Sans Superellipse Osrir 2 is a very bold, narrow, low contrast, reverse italic, normal x-height font visually similar to 'Absolut Pro' by Ingo, 'Molde' by Letritas, '946 Latin' by Roman Type, and 'Balbek Pro Cut' by Valentino Vergan (names referenced only for comparison).
Keywords: headlines, posters, sports branding, packaging, signage, poster, sporty, assertive, punchy, condensed, impact, compactness, visibility, attitude, modernity, compact, upright, rounded corners, blocky, slanted.
A compact, heavy sans with rounded-rectangle construction and softly squared curves. Strokes are uniformly thick with minimal modulation, producing a solid, blocky color on the page. Many forms show a consistent backward slant, and terminals are clean and mostly flat, with corners gently radiused rather than sharp. Counters are tight and often vertically oriented, giving letters a compressed, high-impact silhouette; round letters like O/C/G read as squarish superellipses. Numerals and capitals feel especially sturdy, while lowercase maintains the same dense, utilitarian rhythm.
Best suited for large-scale applications where punch and immediacy matter—headlines, posters, sports or team graphics, bold packaging, and short signage copy. It can work for brief callouts or labels, but the dense counters and heavy texture are likely to feel cramped in long passages at smaller sizes.
The overall tone is forceful and energetic, leaning toward sporty, headline-driven communication. Its strong massing and compact silhouettes feel industrial and no-nonsense, while the rounded corners keep it approachable rather than aggressive.
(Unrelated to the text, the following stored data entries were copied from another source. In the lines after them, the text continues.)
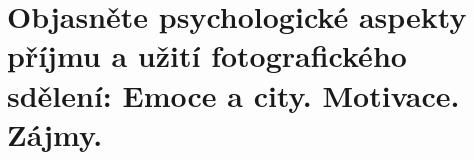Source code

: \section{Objasněte psychologické aspekty příjmu a užití fotografického sdělení: Emoce a city. Motivace. Zájmy.}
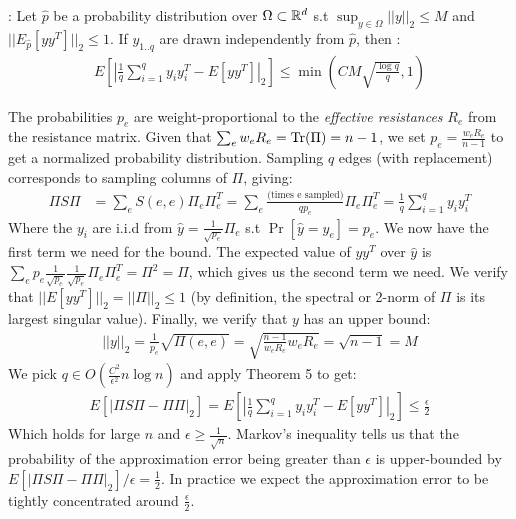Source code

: \documentclass{article}
\begin{document}
\noindent
{}: Let $\hat{p}$ be a probability
distribution over $\Omega \subset \mathbb{R}^d$ s.t $\sup_{y \in \Omega} ||y||_2
\leq M$ and $||E_{\hat{p}}[yy^T]||_2 \leq 1$. If $y_{1..q}$ are drawn
independently from $\hat{p}$, then \cite{TheSurvey}
\cite{SpielmanSrivastava} \cite{RudelsonVershynin}:
\begin{align*}
    E\left[\left| \frac{1}{q} \sum^q_{i=1} y_iy^T_i - E[yy^T] \right|_2
    \right] \leq \min\left(CM\sqrt{\frac{\log q}{q}}, 1\right)
\end{align*}

The probabilities $p_e$ are weight-proportional to the \textit{effective
resistances} $R_e$ from the resistance matrix. Given that $\sum_e w_eR_e =
\text{Tr}(\Pi) = n - 1$, we set $p_e = \frac{w_eR_e}{n - 1}$ to get a normalized
probability distribution. Sampling $q$ edges (with replacement) corresponds
to sampling columns of $\Pi$, giving:
\begin{align*}
    \Pi S\Pi &= \sum_e S(e, e)\Pi_e\Pi^T_e
             = \sum_e \frac{\text{(times e sampled)}}{qp_e}\Pi_e\Pi^T_e
             = \frac{1}{q}\sum_{i=1}^q y_iy^T_i
\end{align*}
Where the $y_i$ are i.i.d from $\hat{y} = \frac{1}{\sqrt{p_e}}\Pi_e$ s.t
$\Pr[\hat{y} = y_e] = p_e$. We now have the first term we need for the
bound. The expected value of $yy^T$ over $\hat{y}$ is $\sum_e
p_e\frac{1}{\sqrt{p_e}}\frac{1}{\sqrt{p_e}}\Pi_e\Pi^T_e = \Pi^2 = \Pi$,
which gives us the second term we need. We verify that $||E[yy^T]||_2 =
||\Pi||_2 \leq 1$ (by definition, the spectral or 2-norm of $\Pi$ is its
largest singular value). Finally, we verify that $y$ has an upper bound:
\begin{align*}
    ||y||_2 = \frac{1}{p_e}\sqrt{\Pi(e, e)} = \sqrt{\frac{n -
    1}{w_eR_e}w_eR_e} = \sqrt{n-1} = M
\end{align*}
We pick $q \in O(\frac{C^2}{\epsilon^2}n\log n)$ and apply Theorem 5 to get:
\begin{align*}
    E[|\Pi S \Pi - \Pi\Pi|_2] =
    E\left[\left| \frac{1}{q} \sum^q_{i=1} y_iy^T_i - E[yy^T] \right|_2
    \right] \leq \frac{\epsilon}{2}
\end{align*}
Which holds for large $n$ and $\epsilon \geq \frac{1}{\sqrt{n}}$. Markov's
inequality tells us that the probability of the approximation error being
greater than $\epsilon$ is upper-bounded by $E[|\Pi S \Pi -
\Pi\Pi|_2]/\epsilon = \frac{1}{2}$. In practice we expect the approximation
error to be tightly concentrated around $\frac{\epsilon}{2}$.
\end{document}
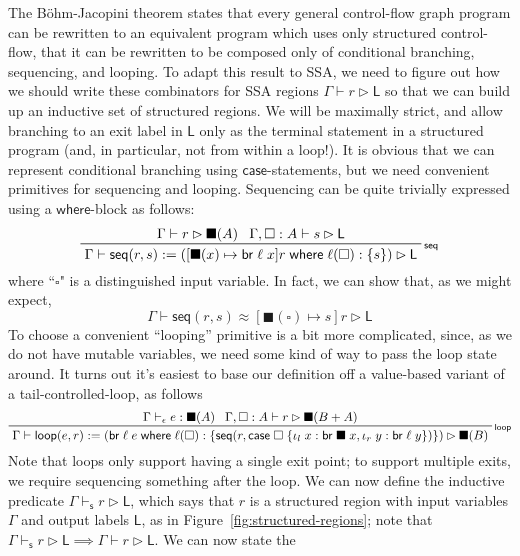 \documentclass[acmsmall,screen,review]{acmart}
\newcommand{\ms}[1]{\ensuremath{\mathsf{#1}}}
\newcommand{\lto}{:}
\newcommand{\linl}[1]{\iota_l\;{#1}}
\newcommand{\linr}[1]{\iota_r\;{#1}}
\newcommand{\brb}[2]{\ms{br}\;#1\;#2}
\newcommand{\casestmt}[5]{\ms{case}\;#1\;\{\linl{#2} \lto #3, \linr{#4} \lto #5\}}
\newcommand{\where}[2]{#1\;\ms{where}\;#2}
\newcommand{\wbranch}[3]{#1(#2) \lto \{#3\}}
\newcommand{\bhyp}[2]{#1 : #2}
\newcommand{\rle}[1]{{\scriptsize\textsf{#1}}}
\newcommand{\hasty}[4]{#1 \vdash_{#2} #3: {#4}}
\newcommand{\haslb}[3]{#1 \vdash #2 \rhd #3}
\newcommand{\shaslb}[3]{#1 \vdash_{\ms{s}} #2 \rhd #3}
\newcommand{\teqv}{\approx}
\newcommand{\lbeq}[4]{#1 \vdash #2 \teqv #3 \rhd {#4}}
\newcommand{\invar}{\square}
\newcommand{\outlb}{\blacksquare}
\begin{document}
The B\"ohm-Jacopini theorem states that every general control-flow graph program can be rewritten to
an equivalent program which uses only structured control-flow, that it can be rewritten to be
composed only of conditional branching, sequencing, and looping. To adapt this result to SSA, we
need to figure out how we should write these combinators for SSA regions $\haslb{\Gamma}{r}{\ms{L}}$
so that we can build up an inductive set of structured regions. We will be maximally strict, and
allow branching to an exit label in $\ms{L}$ only as the terminal statement in a structured program
(and, in particular, not from within a loop!). It is obvious that we can represent conditional
branching using \ms{case}-statements, but we need convenient primitives for sequencing and looping.
Sequencing can be quite trivially expressed using a \ms{where}-block as follows:
\begin{equation}
  \prftree[r]{\rle{seq}}
    {\haslb{\Gamma}{r}{\outlb(A)}}
    {\haslb{\Gamma, \bhyp{\invar}{A}}{s}{\ms{L}}}
    {\haslb{\Gamma}{\ms{seq}(r, s) 
      := (\where{[\outlb(x) \mapsto \brb{\ell}{x}]r}{\wbranch{\ell}{\invar}{s}})}{\ms{L}}}
\end{equation}
where ``$\invar$" is a distinguished input variable. In fact, we can show that, as we might expect,
\begin{equation}
  \lbeq{\Gamma}{\ms{seq}(r, s)}{[\outlb(\invar) \mapsto s]r}{\ms{L}}
\end{equation}
To choose a convenient ``looping'' primitive is a bit more complicated, since, as we do not have
mutable variables, we need some kind of way to pass the loop state around. It turns out it's easiest
to base our definition off a value-based variant of a tail-controlled-loop, as follows
\begin{equation}
  \prftree[r]{\rle{loop}}
    {\hasty{\Gamma}{\epsilon}{e}{\outlb(A)}}
    {\haslb{\Gamma, \bhyp{\invar}{A}}{r}{\outlb(B + A)}}
    {\haslb{\Gamma}{\ms{loop}(e, r) 
      := (\where{\brb{\ell}{e}}{\wbranch{\ell}{\invar}
        {\ms{seq}(r, \casestmt{\invar}{x}{\brb{\outlb}{x}}{y}{\brb{\ell}{y}})}})}{\outlb(B)}}
\end{equation}
Note that loops only support having a single exit point; to support multiple exits, we require
sequencing something after the loop. We can now define the inductive predicate
$\shaslb{\Gamma}{r}{\ms{L}}$, which says that $r$ is a structured region with input variables
$\Gamma$ and output labels $\ms{L}$, as in Figure~\ref{fig:structured-regions}; note that
$\shaslb{\Gamma}{r}{\ms{L}} \implies \haslb{\Gamma}{r}{\ms{L}}$. We can now state the
\end{document}
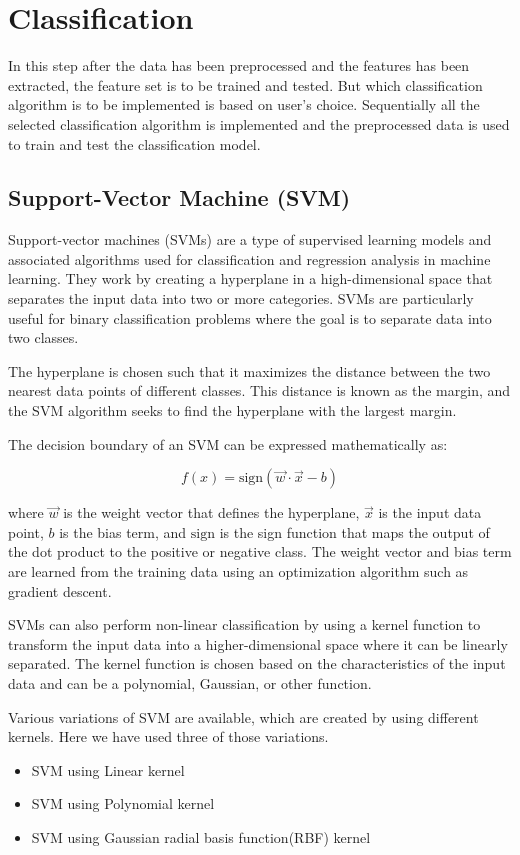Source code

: \documentclass[12pt,a4paper]{report}
\begin{document}
\section{Classification}
\justify In this step after the data has been preprocessed and the features has been extracted, the feature set is to be trained and tested. But which classification algorithm is to be implemented is based on user's choice. Sequentially all the selected classification algorithm is implemented and the preprocessed data is used to train and test the classification model.

\subsection{Support-Vector Machine (SVM)}
\justify Support-vector machines (SVMs) are a type of supervised learning models and associated algorithms used for classification and regression analysis in machine learning. They work by creating a hyperplane in a high-dimensional space that separates the input data into two or more categories. SVMs are particularly useful for binary classification problems where the goal is to separate data into two classes.

The hyperplane is chosen such that it maximizes the distance between the two nearest data points of different classes. This distance is known as the margin, and the SVM algorithm seeks to find the hyperplane with the largest margin.

The decision boundary of an SVM can be expressed mathematically as:

\begin{equation}
	f(x) = \text{sign}(\vec{w} \cdot \vec{x} - b)
\end{equation}

where $\vec{w}$ is the weight vector that defines the hyperplane, $\vec{x}$ is the input data point, $b$ is the bias term, and $\text{sign}$ is the sign function that maps the output of the dot product to the positive or negative class. The weight vector and bias term are learned from the training data using an optimization algorithm such as gradient descent.

SVMs can also perform non-linear classification by using a kernel function to transform the input data into a higher-dimensional space where it can be linearly separated. The kernel function is chosen based on the characteristics of the input data and can be a polynomial, Gaussian, or other function.

\justify Various variations of SVM are available, which are created by using different kernels. Here we have used three of those variations.
\begin{itemize}
	\item SVM using Linear kernel
	\item SVM using Polynomial kernel
	\item SVM using Gaussian radial basis function(RBF) kernel
\end{itemize}
\end{document}
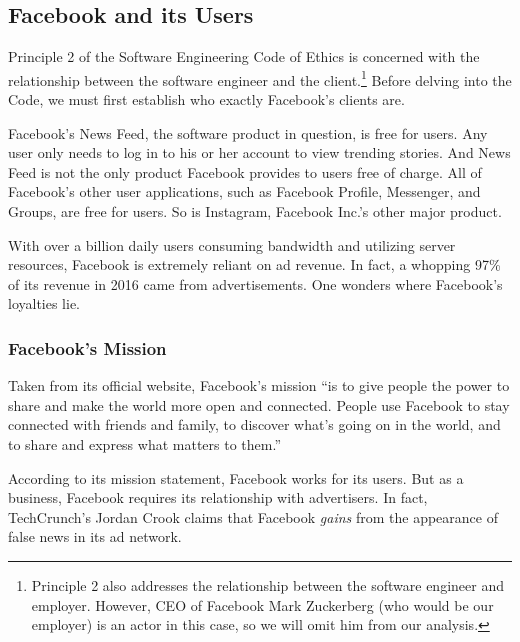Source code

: 
\subsection{Facebook and its Users}

\par Principle 2 of the Software Engineering Code of Ethics is concerned with the relationship between the software engineer and the client.\footnote{Principle 2 also addresses the relationship between the software engineer and employer. However, CEO of Facebook Mark Zuckerberg (who would be our employer) is an actor in this case, so we will omit him from our analysis.} \cite{se_code} Before delving into the Code, we must first establish who exactly Facebook's clients are.

\par Facebook's News Feed, the software product in question, is free for users. Any user only needs to log in to his or her account to view trending stories. And News Feed is not the only product Facebook provides to users free of charge. All of Facebook's other user applications, such as Facebook Profile, Messenger, and Groups, are free for users. So is Instagram, Facebook Inc.'s other major product. \cite{fb_newsroom}

\par With over a billion daily users consuming bandwidth and utilizing server resources, Facebook is extremely reliant on ad revenue. In fact, a whopping 97\% of its revenue in 2016 came from advertisements. \cite{fb_4q2016} One wonders where Facebook's loyalties lie.

\subsubsection{Facebook's Mission}\label{mission}

\par Taken from its official website, Facebook's mission ``is to give people the power to share and make the world more open and connected. People use Facebook to stay connected with friends and family, to discover what’s going on in the world, and to share and express what matters to them.'' \cite{fb_newsroom}

\par According to its mission statement, Facebook works for its users. But as a business, Facebook requires its relationship with advertisers. In fact, TechCrunch's Jordan Crook claims that Facebook \emph{gains} from the appearance of false news in its ad network.  \cite{tc_responsibility}

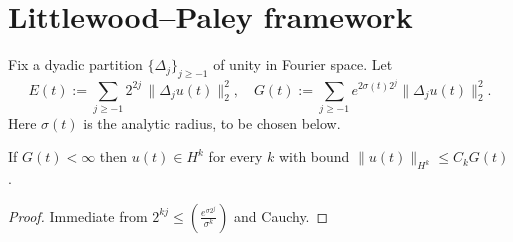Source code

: \section{Littlewood–Paley framework}\label{NS:setup}

Fix a dyadic partition $\{\Delta_{j}\}_{j\ge-1}$ of unity in Fourier
space.  Let
\[
E(t):=\sum_{j\ge-1} 2^{2j}\,\|\Delta_{j}u(t)\|_{2}^{2},
\quad
G(t):=\sum_{j\ge-1} e^{2\sigma(t)2^{j}}\|\Delta_{j}u(t)\|_{2}^{2}.
\]
Here $\sigma(t)$ is the analytic radius, to be chosen below.

\begin{lemma}\label{NS:gevrey-sobolev}
If $G(t)<\infty$ then $u(t)\in H^{k}$ for every $k$ with bound
$\|u(t)\|_{H^{k}}\le C_{k}G(t)$.
\end{lemma}

\begin{proof}
Immediate from $2^{kj}\le (\tfrac{e^{\sigma 2^{j}}}{\sigma^{k}})$ and Cauchy.
\end{proof} 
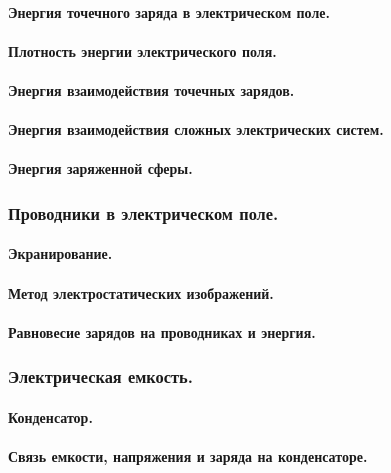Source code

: \documentclass{article}
\begin{document}
            \paragraph{Энергия точечного заряда в электрическом поле.}
            \paragraph{Плотность энергии электрического поля.}
            \paragraph{Энергия взаимодействия точечных зарядов.}
            \paragraph{Энергия взаимодействия сложных электрических систем.}
            \paragraph{Энергия заряженной сферы.}
        \subsubsection{Проводники в электрическом поле.}
            \paragraph{Экранирование.}
            \paragraph{Метод электростатических изображений.}
            \paragraph{Равновесие зарядов на проводниках и энергия.}
        \subsubsection{Электрическая емкость.}
            \paragraph{Конденсатор.}
            \paragraph{Связь емкости, напряжения и заряда на конденсаторе.}
\end{document}
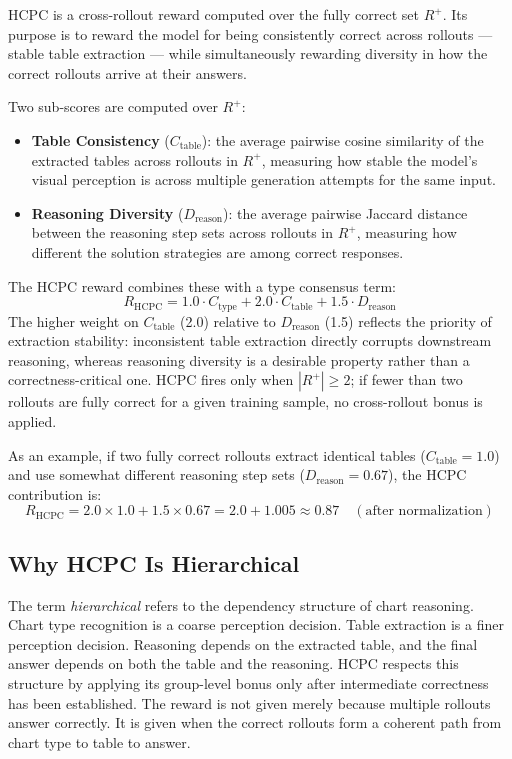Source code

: \documentclass{iutbscthesis}
\begin{document}
HCPC is a cross-rollout reward computed over the fully correct set $R^+$. Its purpose is to reward the model for being consistently correct across rollouts --- stable table extraction --- while simultaneously rewarding diversity in how the correct rollouts arrive at their answers.

Two sub-scores are computed over $R^+$:
\begin{itemize}
    \item \textbf{Table Consistency} ($C_{\text{table}}$): the average pairwise cosine similarity of the extracted tables across rollouts in $R^+$, measuring how stable the model's visual perception is across multiple generation attempts for the same input.
    \item \textbf{Reasoning Diversity} ($D_{\text{reason}}$): the average pairwise Jaccard distance between the reasoning step sets across rollouts in $R^+$, measuring how different the solution strategies are among correct responses.
\end{itemize}
The HCPC reward combines these with a type consensus term:
\begin{equation}
    R_{\text{HCPC}} = 1.0 \cdot C_{\text{type}} + 2.0 \cdot C_{\text{table}} + 1.5 \cdot D_{\text{reason}}
\end{equation}
The higher weight on $C_{\text{table}}$ (2.0) relative to $D_{\text{reason}}$ (1.5) reflects the priority of extraction stability: inconsistent table extraction directly corrupts downstream reasoning, whereas reasoning diversity is a desirable property rather than a correctness-critical one. HCPC fires only when $|R^+| \geq 2$; if fewer than two rollouts are fully correct for a given training sample, no cross-rollout bonus is applied.

As an example, if two fully correct rollouts extract identical tables ($C_{\text{table}} = 1.0$) and use somewhat different reasoning step sets ($D_{\text{reason}} = 0.67$), the HCPC contribution is:
\begin{equation}
    R_{\text{HCPC}} = 2.0 \times 1.0 + 1.5 \times 0.67 = 2.0 + 1.005 \approx 0.87 \quad (\text{after normalization})
\end{equation}

\subsection{Why HCPC Is Hierarchical}

The term \emph{hierarchical} refers to the dependency structure of chart reasoning. Chart type recognition is a coarse perception decision. Table extraction is a finer perception decision. Reasoning depends on the extracted table, and the final answer depends on both the table and the reasoning. HCPC respects this structure by applying its group-level bonus only after intermediate correctness has been established. The reward is not given merely because multiple rollouts answer correctly. It is given when the correct rollouts form a coherent path from chart type to table to answer.
\end{document}
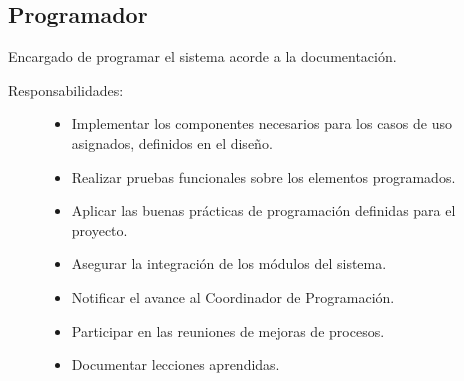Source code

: \subsection{Programador}
	Encargado de programar el sistema acorde a la documentación.
\begin{description}
	\item[Responsabilidades:] \cdtEmpty 	
    \begin{itemize}
    	\item Implementar los componentes necesarios para los casos de uso asignados, definidos en el diseño.
    	\item Realizar pruebas funcionales sobre los elementos programados.
    	\item Aplicar las buenas prácticas de programación definidas para el proyecto.
    	\item Asegurar la integración de los módulos del sistema.
    	\item Notificar el avance al Coordinador de Programación.
    	\item Participar en las reuniones de mejoras de procesos.
    	\item Documentar lecciones aprendidas.
    \end{itemize}
\end{description}


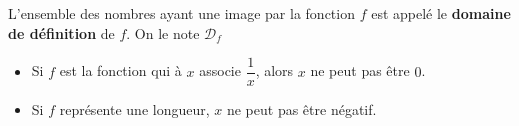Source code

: \documentclass[
	classe=$2^{de}$,
	headerTitle=Cours\space Chapitre\space 7
]{coursclass}
\begin{document}
\begin{definition}
	L'ensemble des nombres ayant une image par la fonction $f$ est appelé le \textbf{domaine de définition} de $f$. On le note $𝒟_f$
\end{definition}

\begin{exemple}
	\begin{itemize}
		\item Si $f$ est la fonction qui à $x$ associe $\dfrac{1}{x}$, alors $x$ ne peut pas être $0$.
		\item Si $f$ représente une longueur, $x$ ne peut pas être négatif.
	\end{itemize}
\end{exemple}
\end{document}
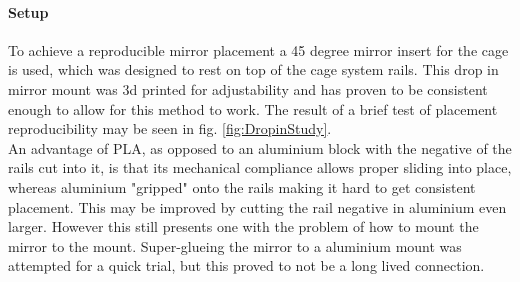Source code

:\documentclass[twoside,openright,listof=numbered]{scrreprt}
\begin{document}
\paragraph{Setup}
To achieve a reproducible mirror placement a 45 degree mirror insert for the cage is used, which was designed to rest on top of the cage system rails. This drop in mirror mount was 3d printed for adjustability and has proven to be consistent enough to allow for this method to work. The result of a brief test of placement reproducibility may be seen in fig. \ref{fig:DropinStudy}. \\
An advantage of PLA, as opposed to an aluminium block with the negative of the rails cut into it, is that its mechanical compliance allows proper sliding into place, whereas aluminium "gripped" onto the rails making it hard to get consistent placement. This may be improved by cutting the rail negative in aluminium even larger. However this still presents one with the problem of how to mount the mirror to the mount. Super-glueing  the mirror to a aluminium mount was attempted for a quick trial, but this proved to not be a long lived connection.\\
\end{document}
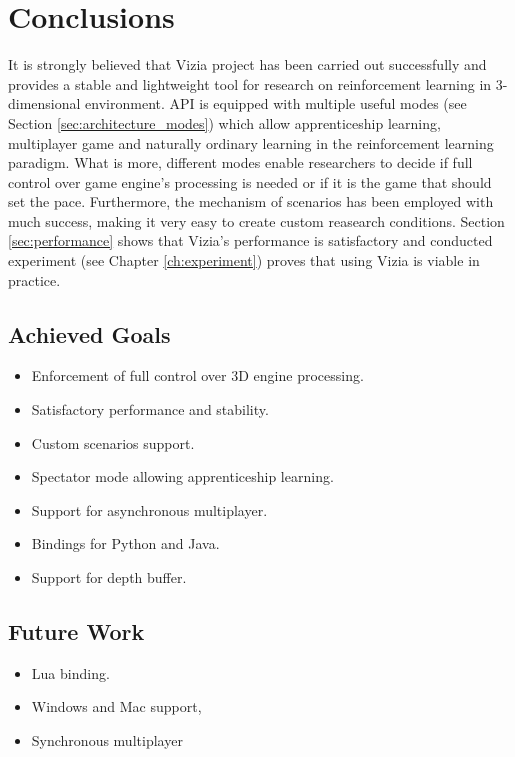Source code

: \chapter{Conclusions}\label{ch:conclusions}
	It is strongly believed that Vizia project has been carried out successfully and provides a stable and lightweight tool for research on reinforcement learning in 3-dimensional environment. API is equipped with multiple useful modes (see Section \ref{sec:architecture_modes}) which allow apprenticeship learning, multiplayer game and naturally ordinary learning in the reinforcement learning paradigm. What is more, different modes enable researchers to decide if full control over game engine's processing is needed or if it is the game that should set the pace. Furthermore, the mechanism of scenarios has been employed with much success, making it very easy to create custom reasearch conditions. Section \ref{sec:performance} shows that Vizia's performance is satisfactory and conducted experiment (see Chapter \ref{ch:experiment}) proves that using Vizia is viable in practice. 

\section{Achieved Goals}
	\begin{itemize}
		\item Enforcement of full control over 3D engine processing.
		\item Satisfactory performance and stability.
		\item Custom scenarios support.
		\item Spectator mode allowing apprenticeship learning.
		\item Support for asynchronous multiplayer.
		\item Bindings for Python and Java.
		\item Support for depth buffer.
	\end{itemize}

\section{Future Work}
	\begin{itemize}
		\item Lua binding.
		\item Windows and Mac support,
		\item Synchronous multiplayer
	\end{itemize}
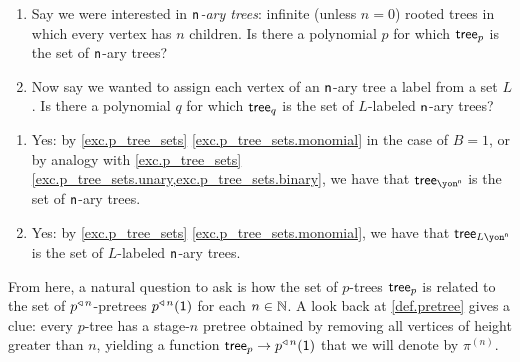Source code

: \documentclass[Book-Poly]{subfiles}
\begin{document}
\begin{exercise} \label{exc.n_ary_trees}
\begin{enumerate}
    \item Say we were interested in \emph{$\mathsf{n}$-ary trees}: infinite (unless $n=0$) rooted trees in which every vertex has $n$ children.
    Is there a polynomial $p$ for which $\mathsf{tree}_p$ is the set of $\mathsf{n}$-ary trees?
    \item \label{exc.n_ary_trees.l_labeled} Now say we wanted to assign each vertex of an $\mathsf{n}$-ary tree a label from a set $L$.
    Is there a polynomial $q$ for which $\mathsf{tree}_q$ is the set of $L$-labeled $\mathsf{n}$-ary trees?\qedhere
\end{enumerate}
\begin{solution}
\begin{enumerate}
    \item Yes: by \cref{exc.p_tree_sets} \cref{exc.p_tree_sets.monomial} in the case of $B=1$, or by analogy with \cref{exc.p_tree_sets} \cref{exc.p_tree_sets.unary,exc.p_tree_sets.binary}, we have that $\tr_{\yon^\ord{n}}$ is the set of $\mathsf{n}$-ary trees.
    \item Yes: by \cref{exc.p_tree_sets} \cref{exc.p_tree_sets.monomial}, we have that $\tr_{L\yon^\ord{n}}$ is the set of $L$-labeled $\mathsf{n}$-ary trees.
\end{enumerate}
\end{solution}
\end{exercise}

From here, a natural question to ask is how the set of $p$-trees $\mathsf{tree}_p$ is related to the set of $p^{\mathbin{\triangleleft}\,n}$-pretrees $p^{\mathbin{\triangleleft}\,n}(\textsf{1})$ for each $n\in\mathbb{N}$.
A look back at \cref{def.pretree} gives a clue: every $p$-tree has a stage-$n$ pretree obtained by removing all vertices of height greater than $n$, yielding a function $\mathsf{tree}_p\to p^{\mathbin{\triangleleft}\,n}(\textsf{1})$ that we will denote by $\pi^{(n)}$.
\end{document}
The design appears intended to deliver maximum impact in a compact width, using superelliptical, rounded-rectangle forms and consistent heavy strokes to create a strong, modern display voice with a distinctive backward-leaning stance.
Spacing appears tuned for display impact: the heavy weight and condensed shapes create a dark, continuous texture in text lines, with small internal openings that favor large sizes. The backward slant is a defining stylistic cue that adds motion and attitude without becoming cursive.